Recently I was interviewed by Jason Redlus, Managing Partner of the Argyle Executive Forum about the new digital marketplace and our experience in building digital sales and marketing channels for some of today’s top brands.
As a follow-on to the Argyle interview, I’d like to take this opportunity to add further depth to some of the key points and to further explain how today’s smartest companies are capturing more than their fair share of the digital pie.
Make Partnerships Work
During the interview I shared the story of how Leapfrog Online got its start. The reality is that from our first engagement we have been about creating long term partnerships with our clients. By committing to true accountability, our clients have learned that partnering with an agency can – and in fact should — mean more than soft metrics like brand awareness or web traffic. It should means sales. As CMOs become an integral part of a company’s revenue generation team, they should seek partners that are truly willing to put skin in the game.
Time Is Not On Your Side
I also shared my opinion that we are still very early in the evolution of digital as a sales and marketing channel. And other experts agree. Forrester just released its US Interactive Market Forecast, 2011-2016. It noted that by 2016, advertisers will spend $77 billion on interactive marketing – as much as they do on television today.
While I truly believe there is plenty of room to grow in the digital space, it does not mean companies have time to waste. In fact, those that move quickly and decisively to find and acquire the best customers in the digital space gain an early mover advantage that will exponentially grow sales as the channel evolves. That’s a mouthful for sure, but there is truth to the statement, “The early bird gets the worm.” In what is potentially the biggest marketing coup of our generation, you don’t want to be late.

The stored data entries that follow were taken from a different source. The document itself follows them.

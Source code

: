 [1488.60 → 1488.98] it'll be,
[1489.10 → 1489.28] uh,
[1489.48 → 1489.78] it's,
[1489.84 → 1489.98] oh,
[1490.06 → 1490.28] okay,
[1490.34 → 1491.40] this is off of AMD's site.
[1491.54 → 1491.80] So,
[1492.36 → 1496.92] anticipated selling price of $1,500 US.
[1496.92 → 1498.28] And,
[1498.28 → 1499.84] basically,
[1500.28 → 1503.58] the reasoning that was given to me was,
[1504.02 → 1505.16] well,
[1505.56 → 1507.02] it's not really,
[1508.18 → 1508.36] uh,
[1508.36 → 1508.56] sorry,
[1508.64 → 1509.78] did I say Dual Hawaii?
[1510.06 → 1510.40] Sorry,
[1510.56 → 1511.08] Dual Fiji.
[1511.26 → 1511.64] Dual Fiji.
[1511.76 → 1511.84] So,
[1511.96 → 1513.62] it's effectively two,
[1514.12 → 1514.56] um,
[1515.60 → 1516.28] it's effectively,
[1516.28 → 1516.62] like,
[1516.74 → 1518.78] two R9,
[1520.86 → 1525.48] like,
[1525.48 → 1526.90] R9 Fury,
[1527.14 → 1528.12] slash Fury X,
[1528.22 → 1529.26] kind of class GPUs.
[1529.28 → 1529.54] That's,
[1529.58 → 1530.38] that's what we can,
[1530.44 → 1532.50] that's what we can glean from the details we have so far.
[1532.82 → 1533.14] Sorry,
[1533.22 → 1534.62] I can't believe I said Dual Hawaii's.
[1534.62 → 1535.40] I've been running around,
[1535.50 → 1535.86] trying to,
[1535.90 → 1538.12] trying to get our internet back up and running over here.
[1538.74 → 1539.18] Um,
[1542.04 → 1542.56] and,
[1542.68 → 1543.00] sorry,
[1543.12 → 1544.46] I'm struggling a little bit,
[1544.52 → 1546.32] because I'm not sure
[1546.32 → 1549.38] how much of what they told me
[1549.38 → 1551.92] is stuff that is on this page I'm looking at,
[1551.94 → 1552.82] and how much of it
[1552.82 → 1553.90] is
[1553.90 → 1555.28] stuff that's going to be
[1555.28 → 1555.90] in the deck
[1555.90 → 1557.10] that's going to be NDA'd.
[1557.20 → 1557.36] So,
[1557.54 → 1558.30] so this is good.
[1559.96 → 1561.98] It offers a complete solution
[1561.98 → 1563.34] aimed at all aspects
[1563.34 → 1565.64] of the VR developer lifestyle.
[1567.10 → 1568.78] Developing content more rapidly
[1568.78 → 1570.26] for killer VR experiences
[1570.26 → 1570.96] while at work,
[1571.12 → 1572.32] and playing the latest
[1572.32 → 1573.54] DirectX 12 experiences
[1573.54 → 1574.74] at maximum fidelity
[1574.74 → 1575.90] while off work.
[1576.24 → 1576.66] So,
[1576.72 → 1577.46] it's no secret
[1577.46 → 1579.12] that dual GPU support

Problems Aren’t Unique, Organizations Are
Challenges in the marketplace are present in every company. The challenge of adopting the right mix of digital marketing strategies to get the job done is often looked at as a unique problem due to a brand’s target audience, company size, or any other number of variables. The truth is that outcomes matter, and it’s often the organization getting in its own way that prevents a positive outcome for sales initiatives.
Companies need a partner that can address each organization’s unique operational structure to build systems that generate positive outcomes. That requires a lot of guts and a willingness for the CMO to, in many ways, let go. In the new digital marketplace companies willing to try, fail and try again will reap the rewards of higher quality customers that stay loyal.